In contrast, the afternoon appointment with the butcher was a bit different. Dr. R met me promptly right at the assigned time. He greeted me with a handshake, and asked "How are you?" without really waiting for an answer nor waiting to hear one. When I told him I made it through my first round of chemo, his immediate followup question was "Oh, so did the chemo port work?" Granted, I was there for a post-surgical follow-up after the chemo port insertion, but don't you think I would have lead with "That chemo port of yours didn't work" if that had been the case? Anyway, Dr. R never inquired how I did with the chemo or anything.
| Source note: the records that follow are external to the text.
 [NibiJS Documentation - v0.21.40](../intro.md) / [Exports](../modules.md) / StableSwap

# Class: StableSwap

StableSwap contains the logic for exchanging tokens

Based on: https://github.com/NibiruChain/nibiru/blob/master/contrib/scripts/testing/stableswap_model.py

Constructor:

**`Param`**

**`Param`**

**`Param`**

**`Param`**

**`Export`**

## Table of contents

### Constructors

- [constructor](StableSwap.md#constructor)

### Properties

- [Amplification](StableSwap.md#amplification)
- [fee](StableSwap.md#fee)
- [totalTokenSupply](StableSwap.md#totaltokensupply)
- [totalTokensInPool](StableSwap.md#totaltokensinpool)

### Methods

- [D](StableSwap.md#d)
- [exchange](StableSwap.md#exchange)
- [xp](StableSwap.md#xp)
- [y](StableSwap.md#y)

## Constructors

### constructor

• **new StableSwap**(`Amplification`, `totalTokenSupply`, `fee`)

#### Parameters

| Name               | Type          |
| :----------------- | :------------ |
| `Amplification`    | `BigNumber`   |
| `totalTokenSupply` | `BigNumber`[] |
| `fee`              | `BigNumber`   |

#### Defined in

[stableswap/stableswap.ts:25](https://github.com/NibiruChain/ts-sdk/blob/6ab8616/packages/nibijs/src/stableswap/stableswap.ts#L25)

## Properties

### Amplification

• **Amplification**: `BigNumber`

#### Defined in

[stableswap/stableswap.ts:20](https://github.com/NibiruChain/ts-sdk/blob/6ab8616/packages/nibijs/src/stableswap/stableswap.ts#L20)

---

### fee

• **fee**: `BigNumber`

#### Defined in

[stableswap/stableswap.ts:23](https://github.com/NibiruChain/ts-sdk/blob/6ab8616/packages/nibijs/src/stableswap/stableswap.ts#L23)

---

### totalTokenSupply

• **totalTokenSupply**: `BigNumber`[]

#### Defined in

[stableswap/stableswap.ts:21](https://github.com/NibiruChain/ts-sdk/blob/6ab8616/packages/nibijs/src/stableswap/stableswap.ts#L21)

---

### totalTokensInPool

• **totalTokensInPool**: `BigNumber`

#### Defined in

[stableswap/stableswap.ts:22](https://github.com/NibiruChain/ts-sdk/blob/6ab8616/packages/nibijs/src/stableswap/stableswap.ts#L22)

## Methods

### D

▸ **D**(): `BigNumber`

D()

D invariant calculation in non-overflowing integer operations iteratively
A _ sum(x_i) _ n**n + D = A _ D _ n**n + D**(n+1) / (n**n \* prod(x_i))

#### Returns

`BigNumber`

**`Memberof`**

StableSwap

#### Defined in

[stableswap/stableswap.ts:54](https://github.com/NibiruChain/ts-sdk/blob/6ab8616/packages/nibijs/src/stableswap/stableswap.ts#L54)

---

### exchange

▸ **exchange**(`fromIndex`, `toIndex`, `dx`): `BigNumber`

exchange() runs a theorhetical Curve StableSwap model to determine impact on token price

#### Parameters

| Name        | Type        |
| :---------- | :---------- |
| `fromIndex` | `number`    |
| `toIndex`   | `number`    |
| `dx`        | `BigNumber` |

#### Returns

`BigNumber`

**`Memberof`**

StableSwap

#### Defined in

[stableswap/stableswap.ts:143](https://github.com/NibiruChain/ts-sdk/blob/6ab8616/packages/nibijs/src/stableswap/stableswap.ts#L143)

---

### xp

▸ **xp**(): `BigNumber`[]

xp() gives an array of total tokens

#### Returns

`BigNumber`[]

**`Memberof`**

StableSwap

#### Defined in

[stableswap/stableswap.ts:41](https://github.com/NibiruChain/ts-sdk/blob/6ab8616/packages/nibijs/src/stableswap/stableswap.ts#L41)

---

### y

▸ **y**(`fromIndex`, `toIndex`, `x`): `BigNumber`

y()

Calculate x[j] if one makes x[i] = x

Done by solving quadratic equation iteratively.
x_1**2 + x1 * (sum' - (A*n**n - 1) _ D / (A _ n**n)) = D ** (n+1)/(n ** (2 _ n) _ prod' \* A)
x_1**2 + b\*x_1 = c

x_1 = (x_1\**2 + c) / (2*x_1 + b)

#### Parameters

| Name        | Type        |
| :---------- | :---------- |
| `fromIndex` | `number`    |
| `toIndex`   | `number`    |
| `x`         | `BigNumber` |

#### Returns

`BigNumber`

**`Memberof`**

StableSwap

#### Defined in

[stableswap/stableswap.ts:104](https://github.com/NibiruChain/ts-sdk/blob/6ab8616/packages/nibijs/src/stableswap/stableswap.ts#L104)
Then Dr. R immediately proceeded to examine the chemo port scar -- with one single glance while standing high above me. He deemed it fine, told me to come back in four months, and turned to leave. The whole interaction had lasted barely 30 seconds and he was almost gone!

I, however, being inquisitive, had a few questions for Dr. R first. First of all, the chemo port had been bugging me since Dr. R put it exactly where the top of my bra and the straps run. This makes for some uncomfortable chafing at time. Secondly, the scar has scabs (unlike any of my other surgical scars -- which were all done by Dr. K) and still had a few stitches sticking out. So I asked him to remove those, to which Dr. R replied "But they'll dissolve eventually..." Well, eventually isn't good enough for me, so I told him that the thing is in the way of my bra and chafes (which is something I had previously been worried about, asked him about, and been reassured that he had "never received a complaint" -- I complained today, but I doubt he got the message...). Thus forced to take out the stitches, Dr. R headed into the hallway and yelled for a nurse to bring him some scissors, as none were set up in the exam room. When those arrived he took out the remaining stitch. In response to my complaints about the port pulling and being generally in the way of my movement, he said "You know, it's kind of like when you get a cavity filled and at first your tongue thinks there is a new thing there. But you get used to it after a while." That was the entire explanation. He then gave me a reassuring smile, shook my hand while reminding me to reappear in four months, and fled.

It was a really interesting contrast to me. So much about my cancer experience thus far has been an absolute loss of control over what happens to my body. I have been forced to undergo several invasive surgeries that have left indelible marks upon my body. I am in the process of undergoing a therapeutic poison regimen that is putting the aging process within my body on fast forward. In other words, being a cancer patient is much more about the cancer in so many ways than it is about ME, i.e. the human being that these doctors are supposed to be freeing from cancer while leaving it in serviceable enough condition that is as close as possible to my pre-cancer condition.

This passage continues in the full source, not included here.